### The problem
Please reproduce the entries below exactly as they stand, but leave the pictures out.

┄┄┄┄┄┄┄┄┄┄

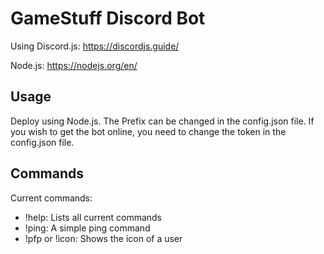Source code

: # GameStuff Discord Bot

Using Discord.js: https://discordjs.guide/ 

Node.js: https://nodejs.org/en/

## Usage
Deploy using Node.js. The Prefix can be changed in the config.json file.
If you wish to get the bot online, you need to change the token in the config.json file.

## Commands
Current commands:
- !help: Lists all current commands 
- !ping: A simple ping command
- !pfp or !icon: Shows the icon of a user
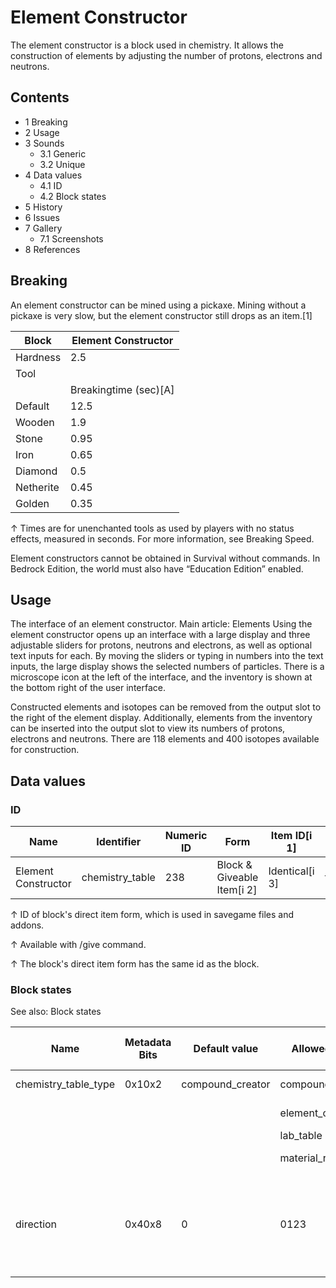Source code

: # Element Constructor
The element constructor is a block used in chemistry. It allows the construction of elements by adjusting the number of protons, electrons and neutrons.

## Contents
- 1 Breaking
- 2 Usage
- 3 Sounds
	- 3.1 Generic
	- 3.2 Unique
- 4 Data values
	- 4.1 ID
	- 4.2 Block states
- 5 History
- 6 Issues
- 7 Gallery
	- 7.1 Screenshots
- 8 References

## Breaking
An element constructor can be mined using a pickaxe. Mining without a pickaxe is very slow, but the element constructor still drops as an item.[1]

| Block     | Element Constructor   |
|-----------|-----------------------|
| Hardness  | 2.5                   |
| Tool      |                       |
|           | Breakingtime (sec)[A] |
| Default   | 12.5                  |
| Wooden    | 1.9                   |
| Stone     | 0.95                  |
| Iron      | 0.65                  |
| Diamond   | 0.5                   |
| Netherite | 0.45                  |
| Golden    | 0.35                  |


↑ Times are for unenchanted tools as used by players with no status effects, measured in seconds. For more information, see Breaking Speed.


Element constructors cannot be obtained in Survival without commands. In Bedrock Edition, the world must also have “Education Edition” enabled.

## Usage
The interface of an element constructor.
Main article: Elements
Using the element constructor opens up an interface with a large display and three adjustable sliders for protons, neutrons and electrons, as well as optional text inputs for each. By moving the sliders or typing in numbers into the text inputs, the large display shows the selected numbers of particles. There is a microscope icon at the left of the interface, and the inventory is shown at the bottom right of the user interface.

Constructed elements and isotopes can be removed from the output slot to the right of the element display. Additionally, elements from the inventory can be inserted into the output slot to view its numbers of protons, electrons and neutrons. There are 118 elements and 400 isotopes available for construction.

## Data values
### ID
| Name                | Identifier      | Numeric ID | Form                       | Item ID[i 1]   | Translation key              |
|---------------------|-----------------|------------|----------------------------|----------------|------------------------------|
| Element Constructor | chemistry_table | 238        | Block & Giveable Item[i 2] | Identical[i 3] | tile.elementconstructor.name |


↑ ID of block's direct item form, which is used in savegame files and addons.

↑ Available with /give command.

↑ The block's direct item form has the same id as the block.


### Block states
See also: Block states

| Name                 | Metadata Bits | Default value    | Allowed values      | Values forMetadata Bits | Description                                                          |
|----------------------|---------------|------------------|---------------------|-------------------------|----------------------------------------------------------------------|
| chemistry_table_type | 0x10x2        | compound_creator | compound_creator    | 0                       | Compound Creator                                                     |
|                      |               |                  | element_constructor | 2                       | Element Constructor                                                  |
|                      |               |                  | lab_table           | 3                       | Lab Table                                                            |
|                      |               |                  | material_reducer    | 1                       | Material Reducer                                                     |
| direction            | 0x40x8        | 0                | 0123                | 0123                    | The direction the block's front is.0: north 1: east 2: south 3: west |




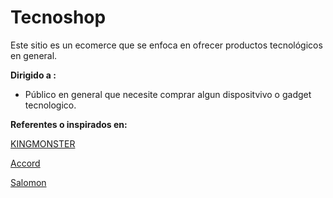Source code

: # Tecnoshop
Este sitio es un ecomerce que se enfoca en ofrecer productos tecnológicos en general.


**Dirigido a :**

- Público en general que necesite comprar algun dispositvivo o gadget tecnologico.


**Referentes o inspirados en:**

[KINGMONSTER](https://kingmonster.com/)

[Accord](https://accord.dk/)

[Salomon](https://salomon.ru/)
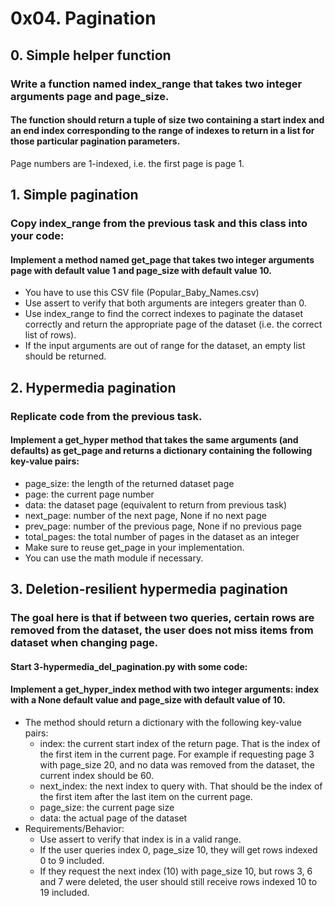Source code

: # 0x04. Pagination
## 0. Simple helper function
### Write a function named index_range that takes two integer arguments page and page_size.
#### The function should return a tuple of size two containing a start index and an end index corresponding to the range of indexes to return in a list for those particular pagination parameters.

Page numbers are 1-indexed, i.e. the first page is page 1.
## 1. Simple pagination
### Copy index_range from the previous task and this class into your code:
#### Implement a method named get_page that takes two integer arguments page with default value 1 and page_size with default value 10.

* You have to use this CSV file (Popular_Baby_Names.csv)
* Use assert to verify that both arguments are integers greater than 0.
* Use index_range to find the correct indexes to paginate the dataset correctly and return the appropriate page of the dataset (i.e. the correct list of rows).
* If the input arguments are out of range for the dataset, an empty list should be returned.
## 2. Hypermedia pagination
### Replicate code from the previous task.
#### Implement a get_hyper method that takes the same arguments (and defaults) as get_page and returns a dictionary containing the following key-value pairs:

* page_size: the length of the returned dataset page
* page: the current page number
* data: the dataset page (equivalent to return from previous task)
* next_page: number of the next page, None if no next page
* prev_page: number of the previous page, None if no previous page
* total_pages: the total number of pages in the dataset as an integer
* Make sure to reuse get_page in your implementation.
* You can use the math module if necessary.
## 3. Deletion-resilient hypermedia pagination
### The goal here is that if between two queries, certain rows are removed from the dataset, the user does not miss items from dataset when changing page.
#### Start 3-hypermedia_del_pagination.py with some code:
#### Implement a get_hyper_index method with two integer arguments: index with a None default value and page_size with default value of 10.

* The method should return a dictionary with the following key-value pairs:
    * index: the current start index of the return page. That is the index of the first item in the current page. For example if requesting page 3 with page_size 20, and no data was removed from the dataset, the current index should be 60.
    * next_index: the next index to query with. That should be the index of the first item after the last item on the current page.
    * page_size: the current page size
    * data: the actual page of the dataset
* Requirements/Behavior:
    * Use assert to verify that index is in a valid range.
    * If the user queries index 0, page_size 10, they will get rows indexed 0 to 9 included.
    * If they request the next index (10) with page_size 10, but rows 3, 6 and 7 were deleted, the user should still receive rows indexed 10 to 19 included.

┄┄┄┄┄┄┄┄┄┄

### Reply
Source code

: # GameStuff Discord Bot

Using Discord.js: https://discordjs.guide/ 

Node.js: https://nodejs.org/en/

## Usage
Deploy using Node.js. The Prefix can be changed in the config.json file.
If you wish to get the bot online, you need to change the token in the config.json file.

## Commands
Current commands:
- !help: Lists all current commands 
- !ping: A simple ping command
- !pfp or !icon: Shows the icon of a user
Source code

: # Element Constructor
The element constructor is a block used in chemistry. It allows the construction of elements by adjusting the number of protons, electrons and neutrons.

## Contents
- 1 Breaking
- 2 Usage
- 3 Sounds
	- 3.1 Generic
	- 3.2 Unique
- 4 Data values
	- 4.1 ID
	- 4.2 Block states
- 5 History
- 6 Issues
- 7 Gallery
	- 7.1 Screenshots
- 8 References

## Breaking
An element constructor can be mined using a pickaxe. Mining without a pickaxe is very slow, but the element constructor still drops as an item.[1]

| Block     | Element Constructor   |
|-----------|-----------------------|
| Hardness  | 2.5                   |
| Tool      |                       |
|           | Breakingtime (sec)[A] |
| Default   | 12.5                  |
| Wooden    | 1.9                   |
| Stone     | 0.95                  |
| Iron      | 0.65                  |
| Diamond   | 0.5                   |
| Netherite | 0.45                  |
| Golden    | 0.35                  |


↑ Times are for unenchanted tools as used by players with no status effects, measured in seconds. For more information, see Breaking Speed.


Element constructors cannot be obtained in Survival without commands. In Bedrock Edition, the world must also have “Education Edition” enabled.

## Usage
The interface of an element constructor.
Main article: Elements
Using the element constructor opens up an interface with a large display and three adjustable sliders for protons, neutrons and electrons, as well as optional text inputs for each. By moving the sliders or typing in numbers into the text inputs, the large display shows the selected numbers of particles. There is a microscope icon at the left of the interface, and the inventory is shown at the bottom right of the user interface.

Constructed elements and isotopes can be removed from the output slot to the right of the element display. Additionally, elements from the inventory can be inserted into the output slot to view its numbers of protons, electrons and neutrons. There are 118 elements and 400 isotopes available for construction.

## Data values
### ID
| Name                | Identifier      | Numeric ID | Form                       | Item ID[i 1]   | Translation key              |
|---------------------|-----------------|------------|----------------------------|----------------|------------------------------|
| Element Constructor | chemistry_table | 238        | Block & Giveable Item[i 2] | Identical[i 3] | tile.elementconstructor.name |


↑ ID of block's direct item form, which is used in savegame files and addons.

↑ Available with /give command.

↑ The block's direct item form has the same id as the block.


### Block states
See also: Block states

| Name                 | Metadata Bits | Default value    | Allowed values      | Values forMetadata Bits | Description                                                          |
|----------------------|---------------|------------------|---------------------|-------------------------|----------------------------------------------------------------------|
| chemistry_table_type | 0x10x2        | compound_creator | compound_creator    | 0                       | Compound Creator                                                     |
|                      |               |                  | element_constructor | 2                       | Element Constructor                                                  |
|                      |               |                  | lab_table           | 3                       | Lab Table                                                            |
|                      |               |                  | material_reducer    | 1                       | Material Reducer                                                     |
| direction            | 0x40x8        | 0                | 0123                | 0123                    | The direction the block's front is.0: north 1: east 2: south 3: west |




Source code

: # Tecnoshop
Este sitio es un ecomerce que se enfoca en ofrecer productos tecnológicos en general.


**Dirigido a :**

- Público en general que necesite comprar algun dispositvivo o gadget tecnologico.


**Referentes o inspirados en:**

[KINGMONSTER](https://kingmonster.com/)

[Accord](https://accord.dk/)

[Salomon](https://salomon.ru/)
Source code

: # 0x04. Pagination
## 0. Simple helper function
### Write a function named index_range that takes two integer arguments page and page_size.
#### The function should return a tuple of size two containing a start index and an end index corresponding to the range of indexes to return in a list for those particular pagination parameters.

Page numbers are 1-indexed, i.e. the first page is page 1.
## 1. Simple pagination
### Copy index_range from the previous task and this class into your code:
#### Implement a method named get_page that takes two integer arguments page with default value 1 and page_size with default value 10.

* You have to use this CSV file (Popular_Baby_Names.csv)
* Use assert to verify that both arguments are integers greater than 0.
* Use index_range to find the correct indexes to paginate the dataset correctly and return the appropriate page of the dataset (i.e. the correct list of rows).
* If the input arguments are out of range for the dataset, an empty list should be returned.
## 2. Hypermedia pagination
### Replicate code from the previous task.
#### Implement a get_hyper method that takes the same arguments (and defaults) as get_page and returns a dictionary containing the following key-value pairs:

* page_size: the length of the returned dataset page
* page: the current page number
* data: the dataset page (equivalent to return from previous task)
* next_page: number of the next page, None if no next page
* prev_page: number of the previous page, None if no previous page
* total_pages: the total number of pages in the dataset as an integer
* Make sure to reuse get_page in your implementation.
* You can use the math module if necessary.
## 3. Deletion-resilient hypermedia pagination
### The goal here is that if between two queries, certain rows are removed from the dataset, the user does not miss items from dataset when changing page.
#### Start 3-hypermedia_del_pagination.py with some code:
#### Implement a get_hyper_index method with two integer arguments: index with a None default value and page_size with default value of 10.

* The method should return a dictionary with the following key-value pairs:
    * index: the current start index of the return page. That is the index of the first item in the current page. For example if requesting page 3 with page_size 20, and no data was removed from the dataset, the current index should be 60.
    * next_index: the next index to query with. That should be the index of the first item after the last item on the current page.
    * page_size: the current page size
    * data: the actual page of the dataset
* Requirements/Behavior:
    * Use assert to verify that index is in a valid range.
    * If the user queries index 0, page_size 10, they will get rows indexed 0 to 9 included.
    * If they request the next index (10) with page_size 10, but rows 3, 6 and 7 were deleted, the user should still receive rows indexed 10 to 19 included.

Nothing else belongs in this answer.